* _TASK DESCRIPTION_:
Each record below is to be output unchanged, and any picture is to be dropped.
══════════
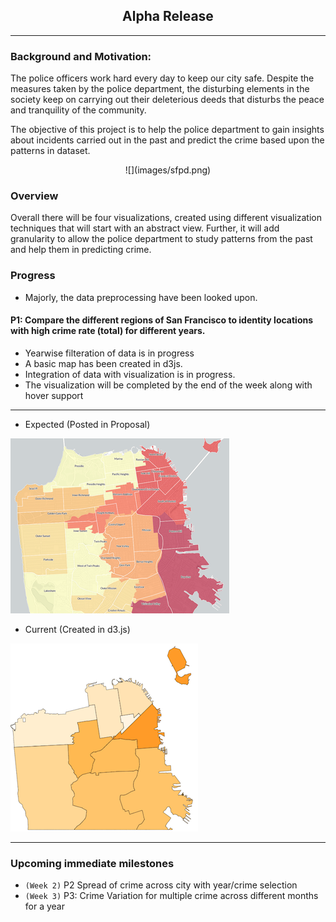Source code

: ## <center>Alpha Release</center>
---

### Background and Motivation: 

The police officers work hard every day to keep our city safe. Despite the measures taken by the police department, the disturbing elements in the society keep on carrying out their deleterious deeds that disturbs the peace and tranquility of the community. 

The objective of this project is to help the police department to gain insights about incidents carried out in the past and predict the crime based upon the patterns in dataset.


 
<center>  ![](images/sfpd.png)  </center>

### Overview
Overall there will be four visualizations, created using different visualization techniques that will start with an abstract view. Further, it will add granularity to allow the police department to study patterns from the past and help them in predicting crime.

### Progress
- Majorly, the data preprocessing have been looked upon.
 
#### P1: Compare the different regions of San Francisco to identity locations with high crime rate (total) for different years.

- Yearwise filteration of data is in progress
- A basic map has been created in d3js. 
- Integration of data with visualization is in progress.
- The visualization will be completed by the end of the week along with hover support

---

- Expected (Posted in Proposal)

![](images/crime_spread.png)

- Current (Created in d3.js)

![](images/current.png)

---

### Upcoming immediate milestones

- `(Week 2)` P2 Spread of crime across city with year/crime selection
- `(Week 3)` P3: Crime Variation for multiple crime across different months for a year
══════════
* _EXERCISE SOLUTION_:
Source code

: ## <center>Alpha Release</center>
---

### Background and Motivation: 

The police officers work hard every day to keep our city safe. Despite the measures taken by the police department, the disturbing elements in the society keep on carrying out their deleterious deeds that disturbs the peace and tranquility of the community. 

The objective of this project is to help the police department to gain insights about incidents carried out in the past and predict the crime based upon the patterns in dataset.


 
<center>  ![](images/sfpd.png)  </center>

### Overview
Overall there will be four visualizations, created using different visualization techniques that will start with an abstract view. Further, it will add granularity to allow the police department to study patterns from the past and help them in predicting crime.

### Progress
- Majorly, the data preprocessing have been looked upon.
 
#### P1: Compare the different regions of San Francisco to identity locations with high crime rate (total) for different years.

- Yearwise filteration of data is in progress
- A basic map has been created in d3js. 
- Integration of data with visualization is in progress.
- The visualization will be completed by the end of the week along with hover support

---

- Expected (Posted in Proposal)

![](images/crime_spread.png)

- Current (Created in d3.js)

![](images/current.png)

---

### Upcoming immediate milestones

- `(Week 2)` P2 Spread of crime across city with year/crime selection
- `(Week 3)` P3: Crime Variation for multiple crime across different months for a year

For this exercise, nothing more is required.